### REQUIREMENT:
How many lines below contain the word "addDecorator"? Answer with that number alone.

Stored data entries
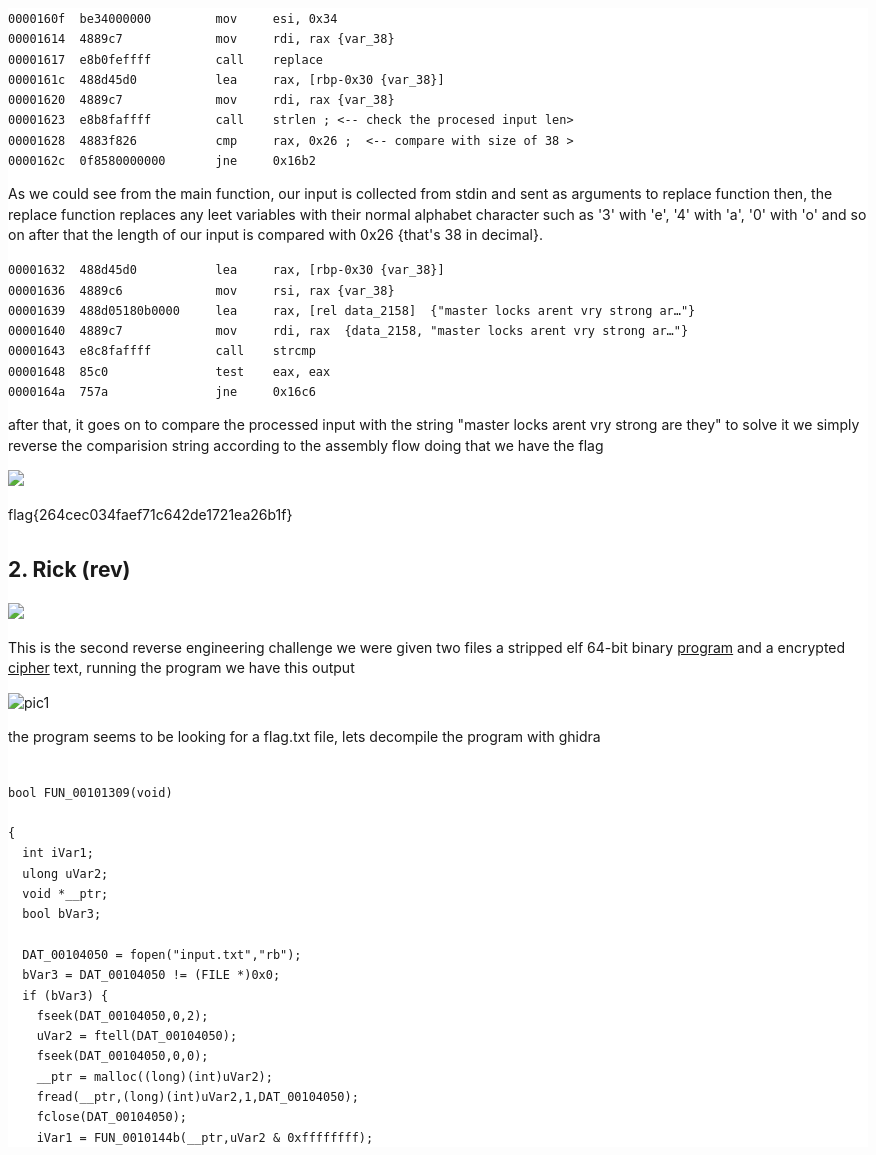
 ```
0000160f  be34000000         mov     esi, 0x34
00001614  4889c7             mov     rdi, rax {var_38}
00001617  e8b0feffff         call    replace
0000161c  488d45d0           lea     rax, [rbp-0x30 {var_38}]
00001620  4889c7             mov     rdi, rax {var_38}
00001623  e8b8faffff         call    strlen ; <-- check the procesed input len>
00001628  4883f826           cmp     rax, 0x26 ;  <-- compare with size of 38 >
0000162c  0f8580000000       jne     0x16b2
```

As we could see from the main function, our input is collected from stdin and sent as arguments to replace function then, the replace function replaces any leet variables with their normal alphabet character such as '3' with 'e', '4' with 'a', '0' with 'o' and so on after that the length of our input is compared with 0x26 {that's 38 in decimal}.

```
00001632  488d45d0           lea     rax, [rbp-0x30 {var_38}]
00001636  4889c6             mov     rsi, rax {var_38}
00001639  488d05180b0000     lea     rax, [rel data_2158]  {"master locks arent vry strong ar…"}
00001640  4889c7             mov     rdi, rax  {data_2158, "master locks arent vry strong ar…"}
00001643  e8c8faffff         call    strcmp
00001648  85c0               test    eax, eax
0000164a  757a               jne     0x16c6
```

after that, it goes on to compare the processed input with the string "master locks arent vry strong are they"
to solve it we simply reverse the comparision string according to the assembly flow doing that we have the flag

![](https://Cyberguru1.github.io/posts/CTF/images/flag_padlock.png)

flag{264cec034faef71c642de1721ea26b1f}

## 2. Rick (rev)

![](https://Cyberguru1.github.io/posts/CTF/images/rick.png)

This is the second reverse engineering challenge we were given two files a stripped elf 64-bit binary [program](https://Cyberguru1.github.io/posts/CTF/files/program) and a encrypted [cipher](https://Cyberguru1.github.io/posts/CTF/files/ct.enc) text, running the program we have this output

![pic1](https://Cyberguru1.github.io/posts/CTF/images/program1.png)

the program seems to be looking for a flag.txt file, lets decompile the program with ghidra

```

bool FUN_00101309(void)

{
  int iVar1;
  ulong uVar2;
  void *__ptr;
  bool bVar3;
  
  DAT_00104050 = fopen("input.txt","rb");
  bVar3 = DAT_00104050 != (FILE *)0x0;
  if (bVar3) {
    fseek(DAT_00104050,0,2);
    uVar2 = ftell(DAT_00104050);
    fseek(DAT_00104050,0,0);
    __ptr = malloc((long)(int)uVar2);
    fread(__ptr,(long)(int)uVar2,1,DAT_00104050);
    fclose(DAT_00104050);
    iVar1 = FUN_0010144b(__ptr,uVar2 & 0xffffffff);
```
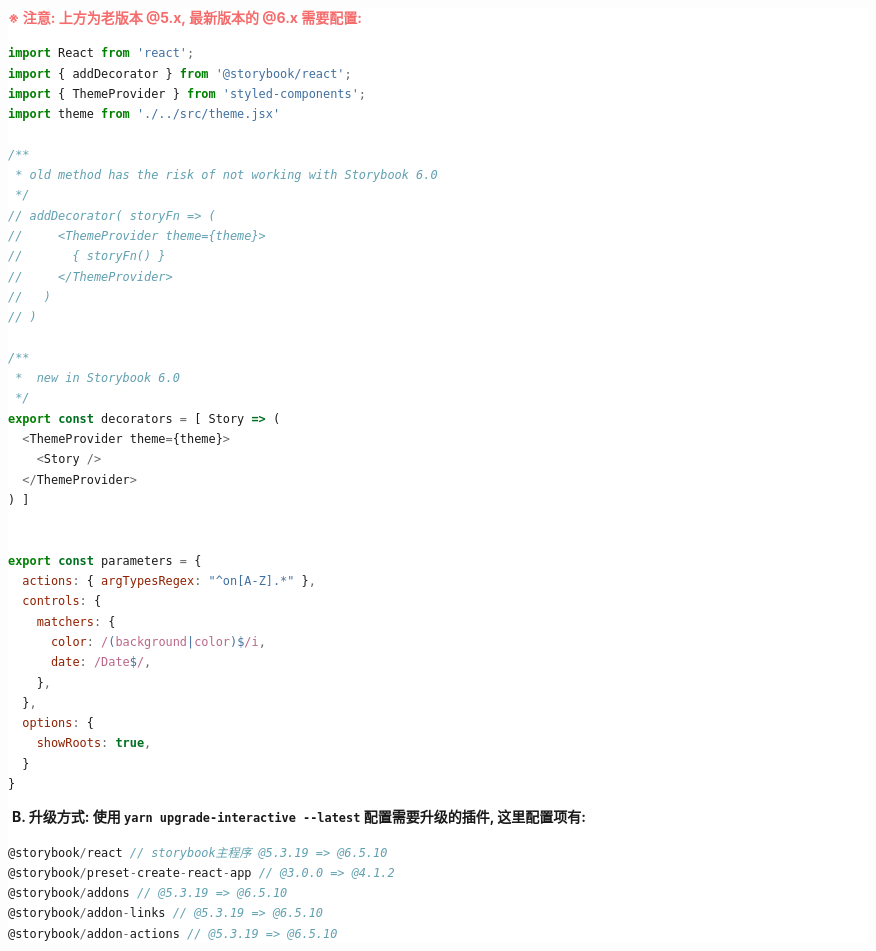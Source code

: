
 ```js
```

<b style="color: #F56C6C;">※ 注意: 上方为老版本 @5.x, 最新版本的 @6.x 需要配置:</b>

```js
import React from 'react';
import { addDecorator } from '@storybook/react';
import { ThemeProvider } from 'styled-components';
import theme from './../src/theme.jsx'

/**
 * old method has the risk of not working with Storybook 6.0
 */
// addDecorator( storyFn => (
//     <ThemeProvider theme={theme}>
//       { storyFn() }
//     </ThemeProvider>
//   )
// )

/**
 *  new in Storybook 6.0
 */
export const decorators = [ Story => (
  <ThemeProvider theme={theme}>
    <Story />
  </ThemeProvider>
) ]


export const parameters = {
  actions: { argTypesRegex: "^on[A-Z].*" },
  controls: {
    matchers: {
      color: /(background|color)$/i,
      date: /Date$/,
    },
  },
  options: {
    showRoots: true,
  }
}
```

​    <b>B. 升级方式: 使用 `yarn upgrade-interactive --latest` 配置需要升级的插件, 这里配置项有:</b> 

```js
@storybook/react // storybook主程序 @5.3.19 => @6.5.10
@storybook/preset-create-react-app // @3.0.0 => @4.1.2
@storybook/addons // @5.3.19 => @6.5.10
@storybook/addon-links // @5.3.19 => @6.5.10
@storybook/addon-actions // @5.3.19 => @6.5.10
```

### ANSWER SECTION:
2